The model is applied to a simplified statement of the photochemical smog problem in Los Angeles County in 1975 with emissions specified by a two-dimensional vector, total reactive hydrocarbon, (RHC), and nitrogen oxide, (NOx), emissions. Air quality, also two-dimensional, is measured by the expected number of days per year that nitrogen dioxide, (NO2), and mid-day ozone, (O3), exceed standards in Central Los Angeles.
The minimum cost of reaching various emission levels is found by a linear programming model. The base or "uncontrolled" emission levels are those that will exist in 1975 with the present new car control program and with the degree of stationary source control existing in 1971. Controls, basically "add-on devices", are considered here for used cars, aircraft, and existing stationary sources. It is found that with these added controls, Los Angeles County emission levels [(1300 tons/day RHC, 1000 tons /day NOx) in 1969] and [(670 tons/day RHC, 790 tons/day NOx) at the base 1975 level], can be reduced to 260 tons/day RHC (minimum RHC program) and 460 tons/day NOx (minimum NOx program).
"Phenomenological" or statistical air quality models provide the relationship between air quality and emissions. These models estimate the relationship by using atmospheric monitoring data taken at one (yearly) emission level and by using certain simple physical assumptions, (e. g., that emissions are reduced proportionately at all points in space and time). For NO2, (concentrations assumed proportional to NOx emissions), it is found that standard violations in Central Los Angeles, (55 in 1969), can be reduced to 25, 5, and 0 days per year by controlling emissions to 800, 550, and 300 tons /day, respectively. A probabilistic model reveals that RHC control is much more effective than NOx control in reducing Central Los Angeles ozone. The 150 days per year ozone violations in 1969 can be reduced to 75, 30, 10, and 0 days per year by abating RHC emissions to 700, 450, 300, and 150 tons/day, respectively, (at the 1969 NOx emission level).

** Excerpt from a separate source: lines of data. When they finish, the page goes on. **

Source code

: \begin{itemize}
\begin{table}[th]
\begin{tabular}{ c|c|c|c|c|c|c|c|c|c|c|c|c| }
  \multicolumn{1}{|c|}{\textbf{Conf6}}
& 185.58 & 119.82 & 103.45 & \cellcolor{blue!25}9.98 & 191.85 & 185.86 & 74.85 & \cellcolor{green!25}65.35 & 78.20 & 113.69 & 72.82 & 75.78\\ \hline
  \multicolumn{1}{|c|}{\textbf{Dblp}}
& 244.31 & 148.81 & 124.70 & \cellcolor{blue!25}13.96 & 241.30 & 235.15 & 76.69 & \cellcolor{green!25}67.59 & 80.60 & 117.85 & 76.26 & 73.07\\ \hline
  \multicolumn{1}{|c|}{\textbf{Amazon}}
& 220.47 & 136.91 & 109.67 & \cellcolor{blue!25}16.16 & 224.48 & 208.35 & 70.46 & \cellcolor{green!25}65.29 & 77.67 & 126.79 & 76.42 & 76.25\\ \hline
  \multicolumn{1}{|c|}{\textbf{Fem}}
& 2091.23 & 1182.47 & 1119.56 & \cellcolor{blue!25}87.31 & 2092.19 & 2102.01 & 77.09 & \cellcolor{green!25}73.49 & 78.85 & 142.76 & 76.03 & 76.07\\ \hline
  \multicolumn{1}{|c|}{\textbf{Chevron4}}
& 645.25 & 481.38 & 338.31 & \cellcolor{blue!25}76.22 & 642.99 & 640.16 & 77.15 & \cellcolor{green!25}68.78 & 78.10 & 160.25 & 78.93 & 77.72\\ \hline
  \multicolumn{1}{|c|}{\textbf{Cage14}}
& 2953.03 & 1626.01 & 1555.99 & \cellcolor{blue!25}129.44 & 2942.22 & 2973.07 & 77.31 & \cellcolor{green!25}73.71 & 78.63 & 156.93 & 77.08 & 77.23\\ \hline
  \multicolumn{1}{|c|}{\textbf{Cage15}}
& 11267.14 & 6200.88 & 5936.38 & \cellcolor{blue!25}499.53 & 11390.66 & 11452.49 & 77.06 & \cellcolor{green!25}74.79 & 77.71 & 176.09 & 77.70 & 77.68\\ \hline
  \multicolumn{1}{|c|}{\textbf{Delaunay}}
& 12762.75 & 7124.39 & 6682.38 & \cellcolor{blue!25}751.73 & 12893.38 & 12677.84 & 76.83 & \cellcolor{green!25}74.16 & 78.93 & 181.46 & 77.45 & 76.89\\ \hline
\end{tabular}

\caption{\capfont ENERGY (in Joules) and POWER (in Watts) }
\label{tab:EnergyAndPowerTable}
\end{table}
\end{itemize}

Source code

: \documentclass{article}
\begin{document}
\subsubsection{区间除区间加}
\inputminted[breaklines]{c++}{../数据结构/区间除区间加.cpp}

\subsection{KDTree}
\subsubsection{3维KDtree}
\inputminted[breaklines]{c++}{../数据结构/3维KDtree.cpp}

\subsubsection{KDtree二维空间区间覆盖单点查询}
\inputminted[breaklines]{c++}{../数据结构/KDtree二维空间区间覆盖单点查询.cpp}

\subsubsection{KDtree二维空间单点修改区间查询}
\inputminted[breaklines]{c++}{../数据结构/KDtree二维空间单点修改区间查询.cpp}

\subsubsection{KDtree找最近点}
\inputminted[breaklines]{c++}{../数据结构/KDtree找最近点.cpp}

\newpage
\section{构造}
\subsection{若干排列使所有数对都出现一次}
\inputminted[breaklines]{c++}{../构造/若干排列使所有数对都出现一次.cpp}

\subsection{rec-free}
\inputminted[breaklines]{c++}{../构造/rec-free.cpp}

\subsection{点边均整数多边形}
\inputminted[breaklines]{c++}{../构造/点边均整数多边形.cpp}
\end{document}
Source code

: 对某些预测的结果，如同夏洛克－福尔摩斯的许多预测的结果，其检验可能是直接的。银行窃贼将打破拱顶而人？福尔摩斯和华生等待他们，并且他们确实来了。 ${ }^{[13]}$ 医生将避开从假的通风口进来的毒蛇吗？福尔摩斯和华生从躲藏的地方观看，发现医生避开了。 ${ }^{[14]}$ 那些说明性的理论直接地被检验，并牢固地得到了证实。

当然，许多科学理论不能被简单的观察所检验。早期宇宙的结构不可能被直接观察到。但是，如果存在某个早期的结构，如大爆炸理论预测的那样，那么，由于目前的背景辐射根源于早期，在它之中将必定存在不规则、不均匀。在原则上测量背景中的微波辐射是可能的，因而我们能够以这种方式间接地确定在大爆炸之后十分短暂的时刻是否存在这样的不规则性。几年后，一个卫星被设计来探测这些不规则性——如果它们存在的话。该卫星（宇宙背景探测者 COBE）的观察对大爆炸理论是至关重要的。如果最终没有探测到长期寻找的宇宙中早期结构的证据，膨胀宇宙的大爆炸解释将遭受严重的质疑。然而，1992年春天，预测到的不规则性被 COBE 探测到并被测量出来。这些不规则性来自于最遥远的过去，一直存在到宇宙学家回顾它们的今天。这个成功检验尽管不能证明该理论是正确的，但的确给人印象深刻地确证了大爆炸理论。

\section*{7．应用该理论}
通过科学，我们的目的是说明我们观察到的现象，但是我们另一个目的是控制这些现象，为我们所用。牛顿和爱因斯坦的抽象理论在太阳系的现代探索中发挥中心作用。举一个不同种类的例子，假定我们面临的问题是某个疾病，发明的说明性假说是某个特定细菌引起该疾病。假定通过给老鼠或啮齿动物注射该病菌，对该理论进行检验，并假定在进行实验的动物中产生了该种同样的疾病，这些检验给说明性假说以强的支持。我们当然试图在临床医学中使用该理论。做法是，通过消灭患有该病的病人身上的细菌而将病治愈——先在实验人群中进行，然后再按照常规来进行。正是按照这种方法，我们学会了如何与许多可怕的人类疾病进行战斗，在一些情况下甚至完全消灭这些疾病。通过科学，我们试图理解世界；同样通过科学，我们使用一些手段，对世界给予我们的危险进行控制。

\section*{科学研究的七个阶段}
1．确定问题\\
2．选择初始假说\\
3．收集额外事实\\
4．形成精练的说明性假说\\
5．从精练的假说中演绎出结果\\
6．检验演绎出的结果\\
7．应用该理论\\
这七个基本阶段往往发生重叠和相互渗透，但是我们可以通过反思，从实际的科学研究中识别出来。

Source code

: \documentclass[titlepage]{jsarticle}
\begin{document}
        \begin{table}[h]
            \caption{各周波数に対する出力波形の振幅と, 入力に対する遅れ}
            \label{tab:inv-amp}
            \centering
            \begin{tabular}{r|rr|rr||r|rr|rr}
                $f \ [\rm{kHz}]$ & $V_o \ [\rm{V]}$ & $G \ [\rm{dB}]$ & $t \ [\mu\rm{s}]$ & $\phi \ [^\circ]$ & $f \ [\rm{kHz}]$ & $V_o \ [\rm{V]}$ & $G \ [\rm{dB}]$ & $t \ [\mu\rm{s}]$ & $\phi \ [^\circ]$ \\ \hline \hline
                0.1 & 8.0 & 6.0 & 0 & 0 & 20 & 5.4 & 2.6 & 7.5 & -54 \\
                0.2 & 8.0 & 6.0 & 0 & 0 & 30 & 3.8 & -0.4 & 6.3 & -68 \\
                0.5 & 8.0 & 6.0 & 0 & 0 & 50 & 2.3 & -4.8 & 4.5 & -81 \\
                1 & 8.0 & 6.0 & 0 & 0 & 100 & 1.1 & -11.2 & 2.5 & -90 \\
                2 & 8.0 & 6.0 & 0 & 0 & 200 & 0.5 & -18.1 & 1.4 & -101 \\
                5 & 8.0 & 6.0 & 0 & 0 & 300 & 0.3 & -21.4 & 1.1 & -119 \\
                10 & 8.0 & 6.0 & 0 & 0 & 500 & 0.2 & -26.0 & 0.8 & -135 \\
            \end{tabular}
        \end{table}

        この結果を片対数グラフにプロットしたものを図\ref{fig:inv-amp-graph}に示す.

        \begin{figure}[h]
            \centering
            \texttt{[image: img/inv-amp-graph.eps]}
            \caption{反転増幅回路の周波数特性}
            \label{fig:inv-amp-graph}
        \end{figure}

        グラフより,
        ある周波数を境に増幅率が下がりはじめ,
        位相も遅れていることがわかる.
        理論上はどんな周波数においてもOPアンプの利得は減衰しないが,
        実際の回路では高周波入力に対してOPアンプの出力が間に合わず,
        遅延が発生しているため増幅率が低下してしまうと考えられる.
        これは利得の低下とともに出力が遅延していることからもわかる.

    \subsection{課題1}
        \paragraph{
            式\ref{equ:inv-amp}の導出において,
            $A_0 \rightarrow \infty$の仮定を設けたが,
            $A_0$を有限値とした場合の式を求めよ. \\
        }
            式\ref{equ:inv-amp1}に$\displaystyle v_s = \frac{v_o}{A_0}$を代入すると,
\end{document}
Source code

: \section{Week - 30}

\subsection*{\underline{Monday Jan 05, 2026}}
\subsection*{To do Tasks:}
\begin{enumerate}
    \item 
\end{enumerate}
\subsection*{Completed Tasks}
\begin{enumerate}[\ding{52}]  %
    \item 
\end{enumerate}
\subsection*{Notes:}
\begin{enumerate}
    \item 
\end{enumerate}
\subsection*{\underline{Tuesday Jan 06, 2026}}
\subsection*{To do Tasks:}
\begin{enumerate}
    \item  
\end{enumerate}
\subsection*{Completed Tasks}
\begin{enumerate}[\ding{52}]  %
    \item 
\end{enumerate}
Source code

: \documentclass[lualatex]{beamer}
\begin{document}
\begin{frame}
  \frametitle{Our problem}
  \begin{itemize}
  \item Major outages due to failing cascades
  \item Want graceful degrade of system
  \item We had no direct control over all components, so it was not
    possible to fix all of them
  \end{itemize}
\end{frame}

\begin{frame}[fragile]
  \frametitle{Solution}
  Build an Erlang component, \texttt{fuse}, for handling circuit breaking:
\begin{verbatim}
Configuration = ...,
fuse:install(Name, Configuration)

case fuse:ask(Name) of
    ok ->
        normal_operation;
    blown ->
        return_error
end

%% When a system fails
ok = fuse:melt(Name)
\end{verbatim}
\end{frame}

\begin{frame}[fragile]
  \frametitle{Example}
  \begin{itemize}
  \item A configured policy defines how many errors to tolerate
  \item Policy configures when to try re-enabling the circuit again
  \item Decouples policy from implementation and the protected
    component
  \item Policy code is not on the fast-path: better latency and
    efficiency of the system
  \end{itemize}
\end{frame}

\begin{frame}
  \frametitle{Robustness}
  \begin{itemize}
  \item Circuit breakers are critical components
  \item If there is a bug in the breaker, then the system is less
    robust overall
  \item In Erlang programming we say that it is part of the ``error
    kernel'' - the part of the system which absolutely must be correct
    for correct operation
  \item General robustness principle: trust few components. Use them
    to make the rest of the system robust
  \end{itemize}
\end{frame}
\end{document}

The control cost-emission level and air quality-emission level relationships are combined in a graphical solution of the complete model to find the cost of various air quality levels. Best possible air quality levels with the controls considered here are 8 O3 and 10 NO2 violations per year (minimum ozone program) or 25 O3 and 3 NO2 violations per year (minimum NO2 program) with an annualized cost of $230,000,000 (above the estimated $150,000,000 per year for the new car control program for Los Angeles County motor vehicles in 1975).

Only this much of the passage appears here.